Oggi ho una telecamera Sanyo che non arriva al chilo, mi sta in tasca e quando serve è operativa in un batter d’occhio. Registro su delle memory card da 4 GB. Per rivedere poi basta cacciare la schedina nel PC e il gioco è fatto. Fra non molto però abbandonerò Microsoft e entrerò nel mondo Apple,  ho troppe pressioni per farlo! Mi danno dell’antico e la cosa non mi  piace, questa è la scusa ufficiale, però quella reale è che in effetti Apple è decisamente superiore per ciò che riguarda l’ elaborazione  immagini e  foto. Altro vantaggio è la tranquillità praticamente assoluta di non prender virus, almeno fin quando dura e come dice il mio amico Vladi Panato finche  dura facciamola durare!
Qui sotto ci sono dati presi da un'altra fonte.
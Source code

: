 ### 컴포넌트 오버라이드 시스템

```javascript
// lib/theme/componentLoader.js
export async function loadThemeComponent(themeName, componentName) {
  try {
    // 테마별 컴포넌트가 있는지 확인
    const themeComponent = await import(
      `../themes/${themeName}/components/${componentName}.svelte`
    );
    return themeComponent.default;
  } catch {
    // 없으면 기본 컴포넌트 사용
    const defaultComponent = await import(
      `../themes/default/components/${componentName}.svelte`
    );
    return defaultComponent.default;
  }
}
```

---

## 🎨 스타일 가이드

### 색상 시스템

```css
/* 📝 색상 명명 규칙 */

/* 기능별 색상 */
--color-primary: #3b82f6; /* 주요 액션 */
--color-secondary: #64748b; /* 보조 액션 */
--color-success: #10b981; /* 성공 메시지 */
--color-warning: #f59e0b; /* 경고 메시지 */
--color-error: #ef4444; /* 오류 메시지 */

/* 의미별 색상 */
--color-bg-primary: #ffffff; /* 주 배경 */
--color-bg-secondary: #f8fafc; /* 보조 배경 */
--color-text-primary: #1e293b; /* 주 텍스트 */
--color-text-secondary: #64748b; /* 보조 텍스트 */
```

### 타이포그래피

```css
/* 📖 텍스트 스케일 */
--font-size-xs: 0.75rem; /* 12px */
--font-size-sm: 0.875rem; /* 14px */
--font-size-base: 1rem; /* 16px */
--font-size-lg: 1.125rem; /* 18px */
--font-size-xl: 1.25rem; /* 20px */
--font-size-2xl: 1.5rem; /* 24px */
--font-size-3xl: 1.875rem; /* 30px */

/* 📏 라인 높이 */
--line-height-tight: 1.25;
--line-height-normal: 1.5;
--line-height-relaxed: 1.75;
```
Il cronometro, da molto tempo, l’ho sostituito con due orologi Casio CHR 100, la praticità dell’oggetto da polso credo che sia comprensibile a tutti: lo porti sempre con te e non c’è dubbio che tu li possa dimenticare. Anche qui c’è stata una grande evoluzione. La salvezza è stato l’inserimento delle memorie, il mio ne tiene 200 x 2 uguale 400 tempi (spero di non sbagliare questo conto altrimenti Skillo mi riprende), più che a sufficienza, non devi scrivere e lo fai dopo con calma.
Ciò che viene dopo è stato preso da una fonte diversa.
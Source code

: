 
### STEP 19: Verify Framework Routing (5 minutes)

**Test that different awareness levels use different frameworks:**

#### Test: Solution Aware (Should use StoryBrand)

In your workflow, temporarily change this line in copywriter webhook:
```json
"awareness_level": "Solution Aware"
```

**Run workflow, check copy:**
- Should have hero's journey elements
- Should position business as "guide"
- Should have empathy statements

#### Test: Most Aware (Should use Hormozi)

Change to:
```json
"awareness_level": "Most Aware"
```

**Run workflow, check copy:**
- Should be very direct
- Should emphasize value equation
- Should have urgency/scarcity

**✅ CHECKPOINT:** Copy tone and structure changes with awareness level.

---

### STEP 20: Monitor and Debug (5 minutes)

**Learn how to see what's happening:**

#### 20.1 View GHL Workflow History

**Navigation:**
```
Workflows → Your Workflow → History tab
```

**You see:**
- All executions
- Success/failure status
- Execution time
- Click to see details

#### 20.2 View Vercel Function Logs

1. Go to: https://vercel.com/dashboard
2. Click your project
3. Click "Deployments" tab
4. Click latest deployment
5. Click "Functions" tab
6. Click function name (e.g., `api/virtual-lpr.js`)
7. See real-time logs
L’altro problema di un allenatore itinerante è il peso dei bagagli che deve portarsi appresso. Oggi si viaggia con i voli low-cost a prezzi stracciatissimi, ma bisogna stare attenti a cosa ti porti dietro e allora ci sono piccoli stratagemmi come quello di puntare molto sul bagaglio a mano ed informarsi bene sulla situazione del tempo nel luogo dove si andrà. Questo è un grosso vantaggio. Molte volte ci si porta via cose inutili e pesanti. In alcuni luoghi poi vale la pena acquistare magliette e calzoncini sul posto così come sapone e creme varie, che tra l’altro non uso: le creme intendevo, non il sapone! Per evitare peso e spazio l’ultima chicca arriva dal caricabatteria universale che funziona per:  telefono, macchinetta fotografica, reflex e telecamera… non male 4 in uno!
L’allenatore itinerante cambia spesso luogo e quindi le stanze dove soggiorna le personalizza giorno dopo giorno. Cartine geografiche della zona, foto che scatto e stampo, foto della mia famiglia, foto che arrivano da casa e disegni che a volte mi diverto a fare prima di addormentarmi. Ci sono poi oggetti che mi fanno compagnia come le boccette della sabbia che raccolgo, qualche pietra di fiume o qualche legno segnato dal tempo, le candele che accese mi scaldano il cuore.  A volte ciò che ci circonda assume un ruolo importante per farci stare bene e per regalare gioia al nostro spirito se pur lontano da casa e dai propri affetti: tutta questione di organizzazione.

Occhio all’onda! Ettore Ivaldi

Palmerston North, 31 gennaio 2010 – giorno di gara che vi racconterò
                           domani… oggi è andata così!